Manfredonia. Platone, sempre costui, insegna che per abituarci a vedere il mondo, occorre incominciare dalle ombre per passare poi ai riflessi; infine, potremo ammirarlo con lo sguardo sollevato.

In coro a tanti filosofi antichi e moderni, anch’egli, comunque vada, ci conduce a trascurare il senso dell’olfatto, del tatto e del gusto, plagiati dal tradizionale amore che nutriamo nei riguardi della vista e dell’udito, almeno noi occidentali.
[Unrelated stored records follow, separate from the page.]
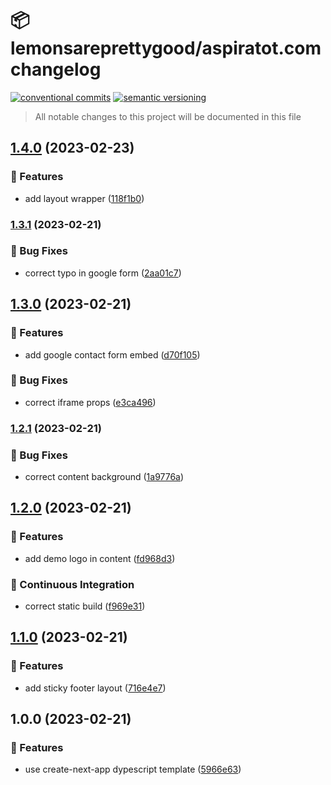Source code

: # 📦 lemonsareprettygood/aspiratot.com changelog

[![conventional commits](https://img.shields.io/badge/conventional%20commits-1.0.0-yellow.svg)](https://conventionalcommits.org)
[![semantic versioning](https://img.shields.io/badge/semantic%20versioning-2.0.0-green.svg)](https://semver.org)

> All notable changes to this project will be documented in this file

## [1.4.0](https://github.com/lemonsareprettygood/aspiratot.com/compare/v1.3.1...v1.4.0) (2023-02-23)


### 🍕 Features

* add layout wrapper ([118f1b0](https://github.com/lemonsareprettygood/aspiratot.com/commit/118f1b0f25dab3911c155affc396553bab0d2195))

### [1.3.1](https://github.com/lemonsareprettygood/aspiratot.com/compare/v1.3.0...v1.3.1) (2023-02-21)


### 🐛 Bug Fixes

* correct typo in google form ([2aa01c7](https://github.com/lemonsareprettygood/aspiratot.com/commit/2aa01c741abb3773403f3fa59c6dd747b7fec6c4))

## [1.3.0](https://github.com/lemonsareprettygood/aspiratot.com/compare/v1.2.1...v1.3.0) (2023-02-21)


### 🍕 Features

* add google contact form embed ([d70f105](https://github.com/lemonsareprettygood/aspiratot.com/commit/d70f105ef5bc07d3188fd0218e0be5d43b666a20))


### 🐛 Bug Fixes

* correct iframe props ([e3ca496](https://github.com/lemonsareprettygood/aspiratot.com/commit/e3ca496b73814a4ee94b29ce6c8bff687c8129f0))

### [1.2.1](https://github.com/lemonsareprettygood/aspiratot.com/compare/v1.2.0...v1.2.1) (2023-02-21)


### 🐛 Bug Fixes

* correct content background ([1a9776a](https://github.com/lemonsareprettygood/aspiratot.com/commit/1a9776a9da5810e2977dc1a93e3fe8f14d27f2b9))

## [1.2.0](https://github.com/lemonsareprettygood/aspiratot.com/compare/v1.1.0...v1.2.0) (2023-02-21)


### 🍕 Features

* add demo logo in content ([fd968d3](https://github.com/lemonsareprettygood/aspiratot.com/commit/fd968d3d3ea2c11843e96bd533523ad9b42f12ea))


### 🔁 Continuous Integration

* correct static build ([f969e31](https://github.com/lemonsareprettygood/aspiratot.com/commit/f969e31125429b0d1355d80f4605e29c02d0d741))

## [1.1.0](https://github.com/lemonsareprettygood/aspiratot.com/compare/v1.0.0...v1.1.0) (2023-02-21)


### 🍕 Features

* add sticky footer layout ([716e4e7](https://github.com/lemonsareprettygood/aspiratot.com/commit/716e4e723e730ab678973c838dc3824037c38fd0))

## 1.0.0 (2023-02-21)


### 🍕 Features

* use create-next-app dypescript template ([5966e63](https://github.com/lemonsareprettygood/aspiratot.com/commit/5966e63adbfef79fbf2726c561a146459a931ef5))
I Giapponesi, infatti, hanno imparato in maniera straordinaria il piacere tattile e ci sono al mondo individui capaci di affrontare agevolmente i meandri della terra con la sola guida dell’olfatto.

Ci siamo arenati nella credenza che la percezione di quei sensi rifiutati non sia intersoggettiva, in altre parole non reciprocamente trasmissibile.
Provate a infondere nell’amico l’identica sensazione che avete provato nell’accarezzare un oggetto, nell’avvertire un odore, nell’assaggiare una pietanza, provate a descrivere la fonte in conformità a queste sole sensazioni, come se foste ciechi. Un esempio: volete rendere partecipe l’interlocutore che avete gustato una pietanza dall’intenso sapore di aglio ma se costui non conosce l’aglio come fate a descriverlo?
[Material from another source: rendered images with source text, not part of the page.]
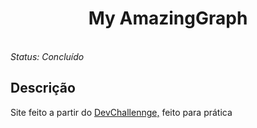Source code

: <h1 align="center">My AmazingGraph</h1>

<br>
<i>Status: Concluído</i>

## Descrição

<p> Site feito a partir do <a href="https://devchallenge.com.br/detail/5ec9a7fc10e94a38493d3910">DevChallennge,</a> feito para prática</p>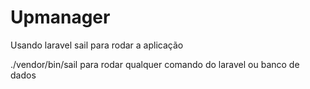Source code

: # Upmanager

Usando laravel sail para rodar a aplicação

./vendor/bin/sail para rodar qualquer comando do laravel ou banco de dados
Poi, provate a consegnare idealmente all’amico un’immagine, un suono che vi abbia colpito: la descrizione vi è oltremodo facilitata dalla capacità assunta per abitudine culturale e il consegnatario ne riceverà, ancora per assuefazione percettiva, una sensazione se non speculare, assai vicina all’originale.

In ogni uomo, però, è latente la capacità di sviluppare spontaneamente proprietà sensitive che ignorava. Riporto un significativo brano stralciato dal venticinquesimo capitolo del romanzo “Cinque notti a camminare” di Frederic Prokosch, edito per la prima volta ne 1956 il cui titolo originale è “Age of thunder”.
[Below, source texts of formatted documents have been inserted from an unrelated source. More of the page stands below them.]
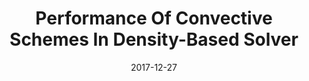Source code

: ---
title: "Performance Of Convective Schemes In Density-Based Solver"
collection: conferences
permalink: /conference/2017-convective-schemes
excerpt: "Chandra, A. S. Saket and Sharma, Vatsalya and Assam, Ashwani and Eswaran, Vinayak"
date: 2017-12-27
venue: "Proceedings of the 24th National and 2nd International ISHMT-ASTFE Heat and Mass Transfer Conference (IHMTC-2017)"
paperurl: "https://doi.org/10.1615/IHMTC-2017.10"
---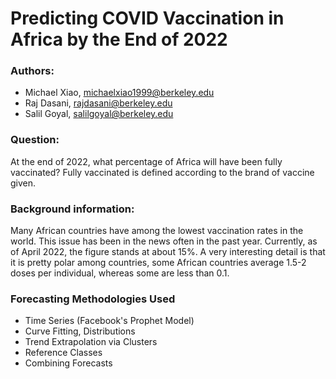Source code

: # Predicting COVID Vaccination in Africa by the End of 2022

### Authors: 
- Michael Xiao, michaelxiao1999@berkeley.edu
- Raj Dasani, rajdasani@berkeley.edu
- Salil Goyal, salilgoyal@berkeley.edu

### Question: 
At the end of 2022, what percentage of Africa will have been fully vaccinated? Fully vaccinated is defined according to the brand of vaccine given.

### Background information: 
Many African countries have among the lowest vaccination rates in the world. This issue has been in the news often in the past year. Currently, as of April 2022, the figure stands at about 15%. A very interesting detail is that it is pretty polar among countries, some African countries average 1.5-2 doses per individual, whereas some are less than 0.1. 

### Forecasting Methodologies Used
- Time Series (Facebook's Prophet Model)
- Curve Fitting, Distributions 
- Trend Extrapolation via Clusters 
- Reference Classes
- Combining Forecasts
[ Jean Nicolas pensò quanto fosse bizzarro quel suo perpetuo girovagare nel buio. Gli aveva affinato i sensi, tanto che poteva ormai vedere con il naso, con le orecchie, con la pelle. Con l’olfatto gli riusciva ad avvertire la vicinanza di un sentiero, di un ruscello o di un folto d’alberi. A volte gli sembrava perfino di saper rendersi conto dell’infoltire e diradare di un bosco, dell’elevarsi di un terreno o del suo avvallarsi. La pelle gli era diventata di una sensibilità elettrica. Percepiva l’avvicinarsi di un pericolo dall’instabilità del suolo sotto la pianta dei piedi, da un ramo che scricchiolasse lontano o da un silenzio colmo di presagi; sentiva di possedere le stesse capacità intuitive di un animale: tutte le potenze nascoste n3ll’istinto dell’uomo gli erano fiorite nella oscurità, acquistando la perfezione di uno strumento \…\ ]

C’è di più. Qualunque sia la percezione, essa risuona del nostro pensiero e un nostro qualsiasi pensiero risuona di una percezione; percepiamo e pensiamo, quindi, con la cultura che abbiamo in testa.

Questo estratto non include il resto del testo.